Establishing a Measurement Strategy for Sales Training
In my previous posts How Effective are Your Sales Training Programmes? and Order Matters: The Sequence of Sale Training I made a business case for measuring the impact of sales training and explained the proper sequence to do so.
5 Guiding Principles for Measuring Sales Training
At this point, you should be ready to establish your own measurement strategy for sales training . But first, I’ll share five guiding principles to help you through the process.
- Principle One: Start Where You Want to End
When you start with the end in mind, your measurement plan will be more likely to address those things that matter most to your business. You will be aligned with the outcome that you are trying to achieve. If you identify best practises and then establish current performance as a baseline, you can see where opportunities for improvement exist and track changes along the way.

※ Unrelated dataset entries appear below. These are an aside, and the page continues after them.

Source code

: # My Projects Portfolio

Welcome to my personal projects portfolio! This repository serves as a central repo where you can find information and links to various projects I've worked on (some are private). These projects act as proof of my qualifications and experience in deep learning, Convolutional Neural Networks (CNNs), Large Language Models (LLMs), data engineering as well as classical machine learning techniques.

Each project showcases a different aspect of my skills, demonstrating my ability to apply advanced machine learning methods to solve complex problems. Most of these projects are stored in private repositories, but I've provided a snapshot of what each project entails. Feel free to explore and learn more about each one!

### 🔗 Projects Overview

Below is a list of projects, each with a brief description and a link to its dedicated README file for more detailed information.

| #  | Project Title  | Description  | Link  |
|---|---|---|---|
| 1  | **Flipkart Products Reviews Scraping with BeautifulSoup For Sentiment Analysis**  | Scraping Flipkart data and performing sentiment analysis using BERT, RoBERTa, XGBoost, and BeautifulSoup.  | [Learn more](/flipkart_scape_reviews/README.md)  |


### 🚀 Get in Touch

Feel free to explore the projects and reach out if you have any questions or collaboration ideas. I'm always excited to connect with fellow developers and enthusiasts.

- Principle Two: Feedback Is a Gift
Giving feedback to the individual going through training should be part of the learning journey. For everything that is measured, make sure the individual has the opportunity to see his/her results and be a part of an ongoing developmental dialogue. Put the individual in charge of his/her learning, and help him/her understand how to use that information to guide his/her continuous learning. When he/she expects and get feedback, there is more engagement and compliance.
- Principle Three: Methodology Matters
It is best to measure performance in a way that aligns with direct experience. In sales training, it’s about client situations and how people behave with clients. And, when you anchor measurement to the best practises that people should be exhibiting, it reinforces the behaviour that you’re trying to achieve. At Richardson Sales Performance, best practises tend to focus on strategy rather than tactics; they’re focused on the customer rather than the sales professional; and, they advocate question-led dialogue over just telling someone the solution.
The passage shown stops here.